My sympathies were entirely with George’s wife. I didn’t know which was more insufferable to her, the fervor with which I presented my Diasporist blah-blah or the thoughtfulness with which George sat there taking it in. Her husband had finally stopped talking — only to listen to this! Either to warm herself or to contain herself she’d enwrapped herself in her own arms and, like a woman on the brink of keening, she began almost imperceptibly rocking and swaying to and fro. And the message in those eyes of hers couldn’t have been plainer: I was more than even she could bear, she who had by now borne everything. He suffers enough without you Shut up. Go away. Disappear.

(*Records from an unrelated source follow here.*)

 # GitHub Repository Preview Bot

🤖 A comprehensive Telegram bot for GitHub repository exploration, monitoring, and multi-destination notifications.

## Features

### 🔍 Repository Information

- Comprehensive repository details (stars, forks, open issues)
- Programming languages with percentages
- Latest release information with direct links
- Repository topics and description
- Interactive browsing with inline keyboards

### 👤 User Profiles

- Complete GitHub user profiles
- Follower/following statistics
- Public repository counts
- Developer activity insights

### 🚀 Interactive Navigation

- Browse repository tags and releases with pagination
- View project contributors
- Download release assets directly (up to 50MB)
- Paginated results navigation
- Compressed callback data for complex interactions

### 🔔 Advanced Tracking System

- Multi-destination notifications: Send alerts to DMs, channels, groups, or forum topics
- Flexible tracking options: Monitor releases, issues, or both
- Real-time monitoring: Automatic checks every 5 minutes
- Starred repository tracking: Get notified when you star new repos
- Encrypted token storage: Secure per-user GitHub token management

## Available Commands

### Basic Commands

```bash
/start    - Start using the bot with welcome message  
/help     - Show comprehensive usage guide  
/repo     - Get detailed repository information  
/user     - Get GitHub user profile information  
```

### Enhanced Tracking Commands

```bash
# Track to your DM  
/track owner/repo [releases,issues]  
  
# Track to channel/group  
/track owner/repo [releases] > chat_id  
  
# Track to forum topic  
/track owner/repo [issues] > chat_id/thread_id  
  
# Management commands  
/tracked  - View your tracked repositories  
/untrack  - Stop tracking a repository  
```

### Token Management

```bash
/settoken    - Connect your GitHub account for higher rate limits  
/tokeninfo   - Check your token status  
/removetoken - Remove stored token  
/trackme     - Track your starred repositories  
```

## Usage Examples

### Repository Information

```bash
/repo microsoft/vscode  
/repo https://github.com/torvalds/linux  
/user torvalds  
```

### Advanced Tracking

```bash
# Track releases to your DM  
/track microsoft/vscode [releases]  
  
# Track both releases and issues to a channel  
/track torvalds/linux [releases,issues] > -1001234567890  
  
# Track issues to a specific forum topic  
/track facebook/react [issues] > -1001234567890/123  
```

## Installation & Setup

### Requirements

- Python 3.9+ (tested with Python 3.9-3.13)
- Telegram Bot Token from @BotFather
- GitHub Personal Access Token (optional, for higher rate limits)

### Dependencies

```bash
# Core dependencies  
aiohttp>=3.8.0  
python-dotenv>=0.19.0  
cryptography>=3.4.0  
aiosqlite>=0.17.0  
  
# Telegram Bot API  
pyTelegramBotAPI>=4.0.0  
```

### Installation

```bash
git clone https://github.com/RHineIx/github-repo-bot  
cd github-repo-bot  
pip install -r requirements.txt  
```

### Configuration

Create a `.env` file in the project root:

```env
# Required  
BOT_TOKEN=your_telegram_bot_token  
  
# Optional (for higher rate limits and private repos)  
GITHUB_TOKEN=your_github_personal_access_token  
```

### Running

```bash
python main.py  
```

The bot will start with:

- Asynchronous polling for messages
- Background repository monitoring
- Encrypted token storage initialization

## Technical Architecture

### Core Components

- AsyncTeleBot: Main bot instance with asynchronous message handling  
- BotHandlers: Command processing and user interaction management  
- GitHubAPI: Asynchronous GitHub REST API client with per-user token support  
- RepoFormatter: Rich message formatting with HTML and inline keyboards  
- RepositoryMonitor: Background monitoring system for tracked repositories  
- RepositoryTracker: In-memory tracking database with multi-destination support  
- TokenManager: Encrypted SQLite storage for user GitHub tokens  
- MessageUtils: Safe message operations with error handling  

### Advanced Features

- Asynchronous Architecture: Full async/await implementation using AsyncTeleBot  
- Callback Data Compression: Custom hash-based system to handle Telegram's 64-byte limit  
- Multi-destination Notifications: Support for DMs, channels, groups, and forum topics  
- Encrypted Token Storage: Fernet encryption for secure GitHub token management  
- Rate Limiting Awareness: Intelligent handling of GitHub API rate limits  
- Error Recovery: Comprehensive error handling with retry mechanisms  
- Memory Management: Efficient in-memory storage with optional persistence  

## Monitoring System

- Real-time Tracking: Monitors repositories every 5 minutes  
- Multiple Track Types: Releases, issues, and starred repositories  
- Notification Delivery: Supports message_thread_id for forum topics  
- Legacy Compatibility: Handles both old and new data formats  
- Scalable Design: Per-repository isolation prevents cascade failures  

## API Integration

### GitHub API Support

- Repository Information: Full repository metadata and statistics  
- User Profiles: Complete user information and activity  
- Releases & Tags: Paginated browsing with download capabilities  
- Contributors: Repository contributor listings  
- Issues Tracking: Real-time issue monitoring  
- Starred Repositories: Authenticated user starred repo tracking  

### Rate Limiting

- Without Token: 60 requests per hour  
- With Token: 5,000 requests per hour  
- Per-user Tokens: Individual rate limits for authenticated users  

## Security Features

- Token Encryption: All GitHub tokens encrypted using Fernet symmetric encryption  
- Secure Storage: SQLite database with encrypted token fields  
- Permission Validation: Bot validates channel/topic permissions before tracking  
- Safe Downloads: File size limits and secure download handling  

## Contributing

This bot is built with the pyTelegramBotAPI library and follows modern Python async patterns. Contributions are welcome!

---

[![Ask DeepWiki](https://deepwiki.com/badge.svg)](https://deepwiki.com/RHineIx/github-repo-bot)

All right, I’ll address this woman’s fears directly. Wouldn’t Moishe Pipik? “Anna, I’d be skeptical too if I were you. I’d be thinking, just as you are, This writer is one of those writers with no grasp on reality. This is all the nonsensical fantasy of a man who understands nothing. This is not even literature, let alone politics, this is a fable and a fairy tale. You are thinking of the thousand reasons why Diasporism can only fail, and I am telling you that I know the thousand reasons, I know the million reasons. But I am also here to tell you, to tell George, to tell Kamil, to tell whoever here will listen that it cannot fail because it must not fail, because the absurdity is not Diasporism but its alternative: Destruction. What people once thought about Zionism you are now thinking about Diasporism: an impossible pipe dream. You are thinking that I am just one more victim of the madness here that is on both sides — that this mad, crazy, tragic predicament has engulfed my sanity too. I see how miserable I am making you by exciting expectations in George that you know to be utopian and beyond implementation — that George, in his heart of hearts, knows to be utopian. But let me show you both something I received just a few hours ago that may cause you to think otherwise. It was given to me by an elderly survivor of Auschwitz.”
I removed from my jacket the envelope containing Smilesburger’s check and handed it to Anna. “Given to me by someone as desperate as you are to bring this maddening conflict to a just and honorable and workable conclusion. His contribution to the Diasporist movement.”
When Anna saw the check, she began to laugh very softly, as though this were a private joke intended especially for her amusement.
“Let me see,” said George, but for the moment she would not relinquish it. Wearily he asked her, “Why do you laugh? I prefer that, mind you, to the tears, but why do you laugh like this?”
“From happiness. From joy. I’m laughing because it’s all over. Tomorrow the Jews are going to line up at the airline office to get their one-way tickets for Berlin. Michael, look.” And she drew the boy close to her to show him the check. “Now you will be able to live in wonderful Palestine for the rest of your life. The Jews are leaving. Mr. Roth is the anti-Moses leading them out of Israel. Here is the money for their airfare.” But the pale, elongated, beautiful boy, without so much as glancing at the check in his mother’s hand, clenched his teeth and pulled away violently. This did not stop Anna, however — the check was merely the pretext she needed to deliver her diatribe. “Now there can be a Palestinian flag flying from every building and everybody can stand up and salute it twenty times a day. Now we can have our own money, with Father Arafat’s portrait on our very own bills. In our pockets we can jingle coins bearing the profile of Abu Nidal. I’m laughing,” she said, “because Palestinian Paradise is at hand.”
“Please,” George said, “this is the royal road to the migraine.” He motioned impatiently for her to hand him my check. Pipik’s check.